All lines from the line containing "Gunivers is a" up to and including the last line of the entries must be written out exactly, with no others.

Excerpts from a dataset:
■ ■ ■ ■ ■

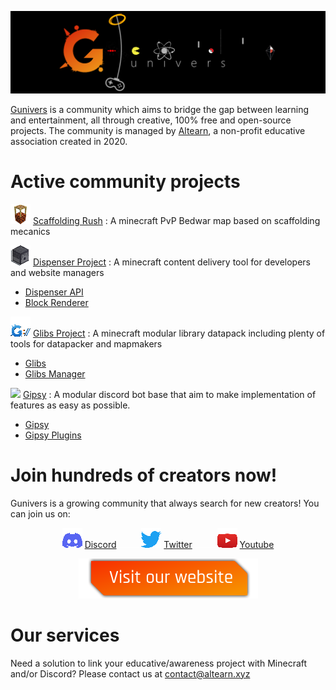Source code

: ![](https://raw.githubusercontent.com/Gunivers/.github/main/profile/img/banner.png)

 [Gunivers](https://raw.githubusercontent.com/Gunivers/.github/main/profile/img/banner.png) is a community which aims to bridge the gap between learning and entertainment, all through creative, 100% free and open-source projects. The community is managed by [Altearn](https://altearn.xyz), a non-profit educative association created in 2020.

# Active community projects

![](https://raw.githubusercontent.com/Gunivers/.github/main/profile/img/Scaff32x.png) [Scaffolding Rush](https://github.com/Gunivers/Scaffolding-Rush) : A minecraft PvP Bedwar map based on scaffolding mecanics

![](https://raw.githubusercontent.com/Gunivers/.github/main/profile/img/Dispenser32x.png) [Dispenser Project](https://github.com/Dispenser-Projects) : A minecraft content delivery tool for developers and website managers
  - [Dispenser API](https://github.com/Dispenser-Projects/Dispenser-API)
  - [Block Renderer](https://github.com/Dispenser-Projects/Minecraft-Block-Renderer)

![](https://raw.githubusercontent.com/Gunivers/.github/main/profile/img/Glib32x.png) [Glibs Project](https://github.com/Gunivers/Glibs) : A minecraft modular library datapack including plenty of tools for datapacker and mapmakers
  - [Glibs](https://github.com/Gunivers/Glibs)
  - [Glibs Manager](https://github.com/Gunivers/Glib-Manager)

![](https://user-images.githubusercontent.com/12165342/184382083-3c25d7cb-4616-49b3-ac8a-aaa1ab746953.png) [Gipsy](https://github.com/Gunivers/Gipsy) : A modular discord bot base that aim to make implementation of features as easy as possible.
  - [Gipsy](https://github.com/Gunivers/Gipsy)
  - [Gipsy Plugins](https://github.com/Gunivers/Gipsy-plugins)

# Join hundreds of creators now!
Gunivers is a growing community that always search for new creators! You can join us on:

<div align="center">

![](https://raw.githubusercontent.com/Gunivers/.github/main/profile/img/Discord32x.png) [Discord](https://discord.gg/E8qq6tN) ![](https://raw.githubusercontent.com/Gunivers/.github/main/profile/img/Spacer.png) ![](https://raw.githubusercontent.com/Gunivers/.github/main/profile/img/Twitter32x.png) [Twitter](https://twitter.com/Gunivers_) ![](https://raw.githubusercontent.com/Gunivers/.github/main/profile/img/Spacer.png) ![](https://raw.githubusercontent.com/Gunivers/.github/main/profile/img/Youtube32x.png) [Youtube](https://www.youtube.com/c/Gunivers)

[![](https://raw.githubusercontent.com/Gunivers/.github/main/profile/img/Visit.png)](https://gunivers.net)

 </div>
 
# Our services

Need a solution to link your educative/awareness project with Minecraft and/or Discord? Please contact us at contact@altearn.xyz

■ ■ ■ ■ ■

## Exercise output
Gunivers is a growing community that always search for new creators! You can join us on:

<div align="center">

![](https://raw.githubusercontent.com/Gunivers/.github/main/profile/img/Discord32x.png) [Discord](https://discord.gg/E8qq6tN) ![](https://raw.githubusercontent.com/Gunivers/.github/main/profile/img/Spacer.png) ![](https://raw.githubusercontent.com/Gunivers/.github/main/profile/img/Twitter32x.png) [Twitter](https://twitter.com/Gunivers_) ![](https://raw.githubusercontent.com/Gunivers/.github/main/profile/img/Spacer.png) ![](https://raw.githubusercontent.com/Gunivers/.github/main/profile/img/Youtube32x.png) [Youtube](https://www.youtube.com/c/Gunivers)

[![](https://raw.githubusercontent.com/Gunivers/.github/main/profile/img/Visit.png)](https://gunivers.net)

 </div>
 
# Our services

Need a solution to link your educative/awareness project with Minecraft and/or Discord? Please contact us at contact@altearn.xyz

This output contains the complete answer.